Sorted...Mazda power! Wood base used as a mock up for sizing. Metal frame to come.

Works a treat.

----------


## sparky1000

How much current does your wiper motor pull? Any ideas?

Keen to have a go at this

----------


## Greenie

Not sure. I'm thinking of making another on out of an old multi function printer as well

----------


## TeRei

> Sorted...Mazda power! Wood base used as a mock up for sizing. Metal frame to come.
> 
> Works a treat.
> 
> Attachment 41799


Very clever thinking. Awesome.

----------


## redrover

Thanks for the info, Moutere.

I found some of those Coleman containers - new - in an 'outdoors' shop today. However, at the price of them, I doubt that too many people would be just using them a couple of times and then chucking them out in the recycling.

Not sure how easy or otherwise it would be to attach paddles inside them with water-tight fastenings. (I'm looking at making a 'wet' tumbler) But I'll keep them in mind.

----------


## Greenie

Sad news, I have succumbed to an off the shelf 5kg tumber  :Grin:   :Grin:

----------


## Tommy

> Thanks for the info, Moutere.
> 
> I found some of those Coleman containers - new - in an 'outdoors' shop today. However, at the price of them, I doubt that too many people would be just using them a couple of times and then chucking them out in the recycling.
> 
> Not sure how easy or otherwise it would be to attach paddles inside them with water-tight fastenings. (I'm looking at making a 'wet' tumbler) But I'll keep them in mind.


150mm PVC pipe, capped one end, screw cap on the other. PVC cement a couple of lengths of conduit (PVC conduit of course) on the inside to help the contents tumble, rather than slide. Watertight, works a treat


This was the cheapest I found:

Kontiki coulper with thread rubber seal cap-150mm | Trade Me  It has a big rubber O ring on the inside, I run a little dishwash on it before I screw it up, helps make a good tight seal, and also helps release it when it's done

..and a 150mm 'push on' cap from the same place. I have a length of plain 150mm pipe ( to go between the fittings, only need 80mm so not worth buying a meter..), and a meter of the conduit you can pinch if you're in Auckland. PVC cement from the Warehouse is a couple of bucks.
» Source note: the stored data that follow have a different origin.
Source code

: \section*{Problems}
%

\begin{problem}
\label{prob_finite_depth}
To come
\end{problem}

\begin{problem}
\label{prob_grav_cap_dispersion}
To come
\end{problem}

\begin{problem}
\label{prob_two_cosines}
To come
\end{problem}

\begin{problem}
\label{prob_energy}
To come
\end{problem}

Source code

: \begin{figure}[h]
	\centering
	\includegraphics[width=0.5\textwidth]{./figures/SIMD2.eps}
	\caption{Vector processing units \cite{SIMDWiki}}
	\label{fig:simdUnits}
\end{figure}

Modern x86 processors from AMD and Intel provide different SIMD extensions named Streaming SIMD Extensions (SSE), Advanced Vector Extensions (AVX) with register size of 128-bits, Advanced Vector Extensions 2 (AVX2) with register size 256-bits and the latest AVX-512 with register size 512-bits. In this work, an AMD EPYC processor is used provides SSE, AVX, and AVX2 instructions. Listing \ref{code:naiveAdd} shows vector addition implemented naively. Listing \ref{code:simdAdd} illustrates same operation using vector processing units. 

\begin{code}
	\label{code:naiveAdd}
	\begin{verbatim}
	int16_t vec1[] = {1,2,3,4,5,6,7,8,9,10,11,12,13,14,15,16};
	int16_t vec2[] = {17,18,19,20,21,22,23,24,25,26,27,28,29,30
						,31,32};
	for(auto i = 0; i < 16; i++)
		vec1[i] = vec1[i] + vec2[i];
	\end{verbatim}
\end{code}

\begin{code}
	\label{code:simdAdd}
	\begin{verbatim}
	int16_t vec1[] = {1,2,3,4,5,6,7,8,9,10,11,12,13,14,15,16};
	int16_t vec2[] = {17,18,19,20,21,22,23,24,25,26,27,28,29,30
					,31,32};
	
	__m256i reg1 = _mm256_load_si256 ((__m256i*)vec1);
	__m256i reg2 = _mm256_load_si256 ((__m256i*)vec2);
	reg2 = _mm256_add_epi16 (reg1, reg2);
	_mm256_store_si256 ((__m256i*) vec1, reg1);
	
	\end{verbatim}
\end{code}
Total cost around $50 and it's bullet proof.

----------


## stumpy

> Sad news, I have succumbed to an off the shelf 5kg tumber


good man , you will love it , and it works like a treat

----------


## sheppard84

> Sad news, I have succumbed to an off the shelf 5kg tumber


any particular reason why Greenie?  Looked like you were on to something there, just wondering why you ended up buying one.

Cheers

----------


## Greenie

> any particular reason why Greenie?  Looked like you were on to something there, just wondering why you ended up buying one.
> 
> Cheers


Yeah, A couple of things.

My wiper motor was getting too hot and I couldn't figure out how to cool it down enough.
The plastic container I was using (A Clear type hard plastic) reacted with the cleaner etc and start producing a blackish stuff.

so

I redesigned the system to allow the wiper motor to drive just a threaded spindle and then added an additional rod 6 inches to the side, mounted in a new ply box for testing,  tths was a much better design and worked straight away, BUT, what I hadn't taken into account was that I need to gear the main spindle as it was rotating the whole container around the circumference vs the earlier model which was turning the container at the centre so needed no gearing.
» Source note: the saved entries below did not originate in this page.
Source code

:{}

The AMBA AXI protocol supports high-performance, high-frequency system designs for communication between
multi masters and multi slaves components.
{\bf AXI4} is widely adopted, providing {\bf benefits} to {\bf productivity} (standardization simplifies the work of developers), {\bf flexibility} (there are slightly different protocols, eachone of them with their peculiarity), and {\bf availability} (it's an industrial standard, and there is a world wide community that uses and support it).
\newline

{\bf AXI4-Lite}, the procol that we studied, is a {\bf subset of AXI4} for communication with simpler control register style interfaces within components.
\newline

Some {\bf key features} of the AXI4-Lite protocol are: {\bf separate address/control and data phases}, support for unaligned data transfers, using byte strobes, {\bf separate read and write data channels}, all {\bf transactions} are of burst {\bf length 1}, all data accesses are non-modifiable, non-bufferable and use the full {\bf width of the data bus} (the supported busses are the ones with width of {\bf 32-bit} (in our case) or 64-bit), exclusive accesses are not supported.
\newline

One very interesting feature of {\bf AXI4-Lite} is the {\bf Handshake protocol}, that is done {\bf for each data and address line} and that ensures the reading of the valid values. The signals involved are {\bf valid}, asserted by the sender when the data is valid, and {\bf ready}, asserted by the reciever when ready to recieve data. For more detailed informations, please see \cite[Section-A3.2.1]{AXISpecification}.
Anyways, I could have fixed it and added a gear to the motor and the spindle, BUT I was getting into all sorts of other stuff and thought bugger it I'll spend my time on something else (Like getting the wife to the pistol range and agreeing to joining the AK pistol club!!!), which incidentally went well..good on her  :Thumbsup: 

All in all, its all good.

----------


## longrange308

Link to said 5kg tumbler??

----------


## R93

What do you guys use as a water softener?
I see you can get that lemishine off fishpond which is what all the yanks seem to use.
Do you need it or can you just use baking soda or similar.
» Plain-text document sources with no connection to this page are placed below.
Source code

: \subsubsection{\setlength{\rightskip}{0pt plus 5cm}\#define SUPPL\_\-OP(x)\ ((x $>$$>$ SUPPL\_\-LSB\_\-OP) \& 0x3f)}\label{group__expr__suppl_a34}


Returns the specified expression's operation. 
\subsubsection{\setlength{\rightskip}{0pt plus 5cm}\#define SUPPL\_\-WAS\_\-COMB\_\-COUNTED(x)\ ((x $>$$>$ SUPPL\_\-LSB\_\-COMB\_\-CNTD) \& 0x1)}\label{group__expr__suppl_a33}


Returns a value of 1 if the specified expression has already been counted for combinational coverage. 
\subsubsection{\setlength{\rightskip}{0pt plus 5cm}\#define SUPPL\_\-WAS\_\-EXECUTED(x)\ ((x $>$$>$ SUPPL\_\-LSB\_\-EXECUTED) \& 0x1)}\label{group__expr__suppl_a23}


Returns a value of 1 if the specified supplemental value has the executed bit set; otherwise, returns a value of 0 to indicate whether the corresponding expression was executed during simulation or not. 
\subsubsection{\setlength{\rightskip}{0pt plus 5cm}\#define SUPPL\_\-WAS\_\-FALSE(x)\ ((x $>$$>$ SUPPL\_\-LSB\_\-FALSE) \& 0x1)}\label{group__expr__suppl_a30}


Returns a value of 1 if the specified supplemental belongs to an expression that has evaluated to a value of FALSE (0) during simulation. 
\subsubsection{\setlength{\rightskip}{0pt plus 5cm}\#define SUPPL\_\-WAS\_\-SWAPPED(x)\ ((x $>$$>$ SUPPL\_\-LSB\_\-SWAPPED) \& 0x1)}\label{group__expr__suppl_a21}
Sent from my SM-G900F using Tapatalk

----------


## 7mmsaum

Lemishine


Sent from my iPhone using Tapatalk

----------


## R93

> Lemishine
> 
> 
> Sent from my iPhone using Tapatalk


Where do you get it?

Sent from my SM-G900F using Tapatalk

----------


## 7mmsaum

Ebay


Sent from my iPhone using Tapatalk

----------


## Tommy

It's $26.99 on fishpond, daylight robbery. Just get the active ingredient off tardme Citric Acid (Food Grade) - 1kg | Trade Me That amount will last aaaages

----------


## R93

I have some food grade citric acid. Thanks for that. 


Sent from my SM-G900F using Tapatalk

----------


## 7mmsaum

The citric is there to makes your brass shinier


Sent from my iPhone using Tapatalk

----------


## Tommy

> The citric is there to makes your brass shinier
> 
> 
> Sent from my iPhone using Tapatalk


Whoops, that is correct

Sodium Percarbonate 1kg - Oxygen Bleach | Trade Me

Would that do it?

I was lucky enough to be given a container of Lemishine, this and the citric acid was my plan for when I ran out..

----------


## Glycerine

lemi-shine aswell, i picked up a couple when i was last in the US,
will grab a couple next time i'm there

----------


## stumpy

I use about a 45acp case of lemshine/citric acid to 400 odd 223 , or 700 odd 9mm , in my tumbler , stainless steel pins , tumble for 1 hour on number 2 setting , (same tumbler as pictured ) works great

----------


## stumpy

whoops , and a squirt of dishwashing liquid

----------


## R93

I only know what I have read about stainless steel pin tumbling and understand that lemishine is used a water softener and to allow the dish washing soap to work better and keep out calcium etc?
So we must have the equivalent to lemishine in NZ as we have dishwashers?
Also they (yanks) seem to tumble for 3-4 hours. 
I only plan to do it once every 4-5 firings on pistol brass and once every couple on my AR brass.
I may have got to small of a tumbler it's only a 3kg one so i assume I will only be able to do a days worth of shooting at a time but that's all I intended.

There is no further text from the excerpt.